Start at the line below containing "- 앱 생성하고 나서, 프로젝트" and stop at the line containing "RESTful 하다고 부름". Repeat every line of that stretch exactly, and nothing outside it.

Plain-text document sources:
☆ ☆ ☆

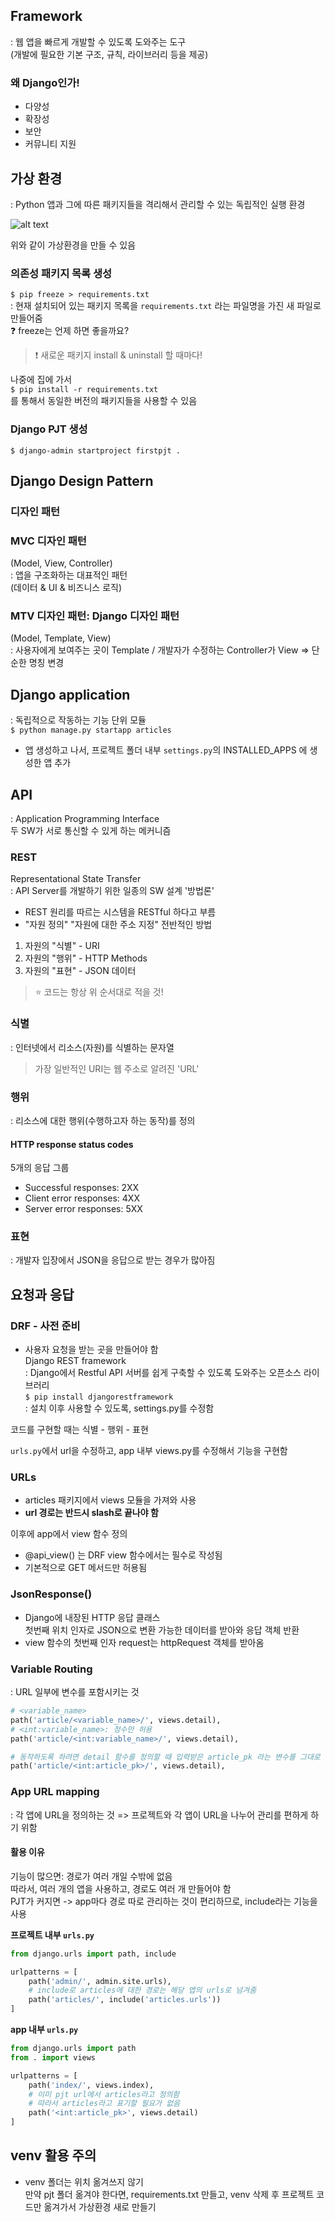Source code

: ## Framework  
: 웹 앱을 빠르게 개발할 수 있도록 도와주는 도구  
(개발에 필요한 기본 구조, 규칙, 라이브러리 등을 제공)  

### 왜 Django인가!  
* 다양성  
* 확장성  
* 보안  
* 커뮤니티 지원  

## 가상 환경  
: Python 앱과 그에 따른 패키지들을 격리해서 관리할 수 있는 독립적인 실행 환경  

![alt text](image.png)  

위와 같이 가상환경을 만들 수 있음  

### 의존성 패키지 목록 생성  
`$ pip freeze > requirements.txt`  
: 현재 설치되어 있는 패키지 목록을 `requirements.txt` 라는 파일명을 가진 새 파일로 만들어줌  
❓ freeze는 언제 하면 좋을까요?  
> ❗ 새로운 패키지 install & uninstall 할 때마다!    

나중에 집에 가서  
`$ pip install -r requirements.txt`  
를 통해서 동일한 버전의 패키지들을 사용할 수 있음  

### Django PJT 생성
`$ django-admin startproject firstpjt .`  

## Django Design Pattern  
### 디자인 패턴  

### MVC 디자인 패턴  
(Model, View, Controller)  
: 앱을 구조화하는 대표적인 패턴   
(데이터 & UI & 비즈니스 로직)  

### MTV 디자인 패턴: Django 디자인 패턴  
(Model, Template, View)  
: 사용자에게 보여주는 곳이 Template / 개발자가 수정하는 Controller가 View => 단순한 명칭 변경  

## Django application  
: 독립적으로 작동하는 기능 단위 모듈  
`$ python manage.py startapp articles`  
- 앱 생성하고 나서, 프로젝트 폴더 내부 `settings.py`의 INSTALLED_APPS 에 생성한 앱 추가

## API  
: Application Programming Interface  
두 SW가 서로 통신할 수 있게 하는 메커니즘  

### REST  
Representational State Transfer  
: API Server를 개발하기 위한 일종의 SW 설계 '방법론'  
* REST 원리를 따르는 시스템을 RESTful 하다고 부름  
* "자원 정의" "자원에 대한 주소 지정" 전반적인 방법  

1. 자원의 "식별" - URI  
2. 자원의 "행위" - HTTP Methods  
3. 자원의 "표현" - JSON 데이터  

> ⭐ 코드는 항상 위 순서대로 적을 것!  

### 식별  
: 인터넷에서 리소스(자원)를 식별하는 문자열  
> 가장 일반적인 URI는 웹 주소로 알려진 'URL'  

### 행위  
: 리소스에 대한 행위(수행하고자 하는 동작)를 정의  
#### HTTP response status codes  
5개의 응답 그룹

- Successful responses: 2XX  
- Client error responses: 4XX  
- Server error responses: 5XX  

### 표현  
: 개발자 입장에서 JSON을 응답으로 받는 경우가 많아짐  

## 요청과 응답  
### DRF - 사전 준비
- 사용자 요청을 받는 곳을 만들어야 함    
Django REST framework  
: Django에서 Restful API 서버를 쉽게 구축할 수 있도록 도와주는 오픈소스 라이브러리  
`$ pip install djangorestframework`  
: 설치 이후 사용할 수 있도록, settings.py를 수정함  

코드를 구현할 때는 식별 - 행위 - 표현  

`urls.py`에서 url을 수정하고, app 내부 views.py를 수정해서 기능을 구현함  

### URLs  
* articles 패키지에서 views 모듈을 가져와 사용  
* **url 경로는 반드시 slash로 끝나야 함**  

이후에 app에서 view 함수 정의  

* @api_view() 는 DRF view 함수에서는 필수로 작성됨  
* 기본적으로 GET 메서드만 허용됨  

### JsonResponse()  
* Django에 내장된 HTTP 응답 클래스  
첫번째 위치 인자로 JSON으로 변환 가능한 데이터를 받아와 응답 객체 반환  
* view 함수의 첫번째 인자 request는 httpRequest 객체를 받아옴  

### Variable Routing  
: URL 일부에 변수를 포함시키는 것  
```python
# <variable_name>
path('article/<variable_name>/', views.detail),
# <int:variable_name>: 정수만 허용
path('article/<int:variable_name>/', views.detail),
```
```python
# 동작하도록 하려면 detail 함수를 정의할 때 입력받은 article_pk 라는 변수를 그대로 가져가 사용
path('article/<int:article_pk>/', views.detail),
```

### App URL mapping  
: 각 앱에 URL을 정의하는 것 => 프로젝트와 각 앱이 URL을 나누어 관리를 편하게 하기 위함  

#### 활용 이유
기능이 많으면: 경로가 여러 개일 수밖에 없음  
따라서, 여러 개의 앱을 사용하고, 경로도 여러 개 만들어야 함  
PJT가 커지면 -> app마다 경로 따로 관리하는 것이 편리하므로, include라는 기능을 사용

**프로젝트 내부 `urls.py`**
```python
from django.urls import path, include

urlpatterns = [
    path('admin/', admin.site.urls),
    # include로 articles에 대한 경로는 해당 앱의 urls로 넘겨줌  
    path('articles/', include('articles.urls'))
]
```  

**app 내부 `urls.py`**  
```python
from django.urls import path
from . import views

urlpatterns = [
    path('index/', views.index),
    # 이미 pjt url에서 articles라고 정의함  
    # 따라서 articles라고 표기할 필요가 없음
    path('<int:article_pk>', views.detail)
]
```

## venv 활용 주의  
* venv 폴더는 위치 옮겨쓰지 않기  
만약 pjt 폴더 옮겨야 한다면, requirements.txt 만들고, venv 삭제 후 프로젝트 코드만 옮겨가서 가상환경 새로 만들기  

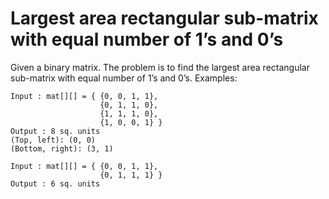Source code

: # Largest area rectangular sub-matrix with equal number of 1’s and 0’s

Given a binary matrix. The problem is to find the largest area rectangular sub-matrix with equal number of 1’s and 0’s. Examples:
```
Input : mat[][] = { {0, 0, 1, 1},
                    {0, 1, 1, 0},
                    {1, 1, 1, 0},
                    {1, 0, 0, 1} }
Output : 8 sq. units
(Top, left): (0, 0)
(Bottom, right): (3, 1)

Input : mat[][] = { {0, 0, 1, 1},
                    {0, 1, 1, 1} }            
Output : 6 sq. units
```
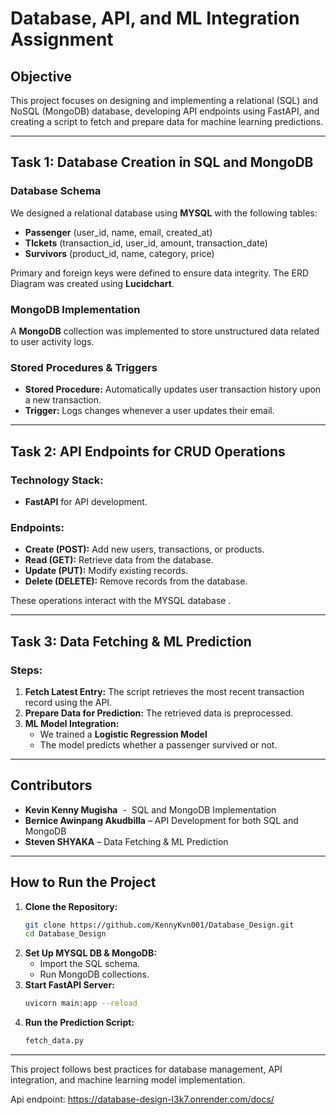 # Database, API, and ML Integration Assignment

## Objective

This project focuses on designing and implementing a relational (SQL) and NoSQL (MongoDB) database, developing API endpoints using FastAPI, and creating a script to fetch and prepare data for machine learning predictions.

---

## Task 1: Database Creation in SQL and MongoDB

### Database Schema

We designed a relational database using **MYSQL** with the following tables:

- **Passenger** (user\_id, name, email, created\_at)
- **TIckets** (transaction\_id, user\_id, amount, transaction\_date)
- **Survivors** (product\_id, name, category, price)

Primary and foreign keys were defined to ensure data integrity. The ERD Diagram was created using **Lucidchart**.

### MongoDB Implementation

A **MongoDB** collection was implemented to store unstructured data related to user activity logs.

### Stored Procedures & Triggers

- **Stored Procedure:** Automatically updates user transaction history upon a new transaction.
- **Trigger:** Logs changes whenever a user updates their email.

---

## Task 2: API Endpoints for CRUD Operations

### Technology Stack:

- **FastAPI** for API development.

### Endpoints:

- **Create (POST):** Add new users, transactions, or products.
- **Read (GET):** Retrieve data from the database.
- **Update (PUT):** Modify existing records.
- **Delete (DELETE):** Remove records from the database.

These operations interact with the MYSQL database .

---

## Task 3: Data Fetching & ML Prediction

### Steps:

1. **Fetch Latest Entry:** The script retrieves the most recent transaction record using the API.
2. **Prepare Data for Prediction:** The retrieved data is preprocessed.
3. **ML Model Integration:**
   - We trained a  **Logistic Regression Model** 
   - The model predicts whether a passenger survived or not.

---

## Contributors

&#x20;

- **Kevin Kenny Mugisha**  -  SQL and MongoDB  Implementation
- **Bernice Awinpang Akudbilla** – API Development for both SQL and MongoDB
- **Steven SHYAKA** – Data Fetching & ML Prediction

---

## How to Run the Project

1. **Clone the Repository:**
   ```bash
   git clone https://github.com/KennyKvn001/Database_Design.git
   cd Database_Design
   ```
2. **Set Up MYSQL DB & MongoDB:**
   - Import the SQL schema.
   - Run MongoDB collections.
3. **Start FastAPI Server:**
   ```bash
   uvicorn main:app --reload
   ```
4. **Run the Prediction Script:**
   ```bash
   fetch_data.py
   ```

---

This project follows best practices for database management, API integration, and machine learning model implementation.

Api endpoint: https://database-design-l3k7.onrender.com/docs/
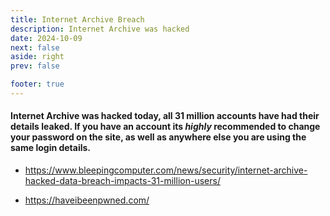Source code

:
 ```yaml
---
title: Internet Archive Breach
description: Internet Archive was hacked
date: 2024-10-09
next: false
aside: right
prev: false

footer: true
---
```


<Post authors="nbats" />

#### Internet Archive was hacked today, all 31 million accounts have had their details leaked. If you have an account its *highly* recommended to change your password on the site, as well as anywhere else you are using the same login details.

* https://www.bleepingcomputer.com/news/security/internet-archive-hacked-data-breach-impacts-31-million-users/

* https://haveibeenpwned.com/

☆ ☆ ☆

#### Answer for this exercise
- 앱 생성하고 나서, 프로젝트 폴더 내부 `settings.py`의 INSTALLED_APPS 에 생성한 앱 추가

## API  
: Application Programming Interface  
두 SW가 서로 통신할 수 있게 하는 메커니즘  

### REST  
Representational State Transfer  
: API Server를 개발하기 위한 일종의 SW 설계 '방법론'  
* REST 원리를 따르는 시스템을 RESTful 하다고 부름  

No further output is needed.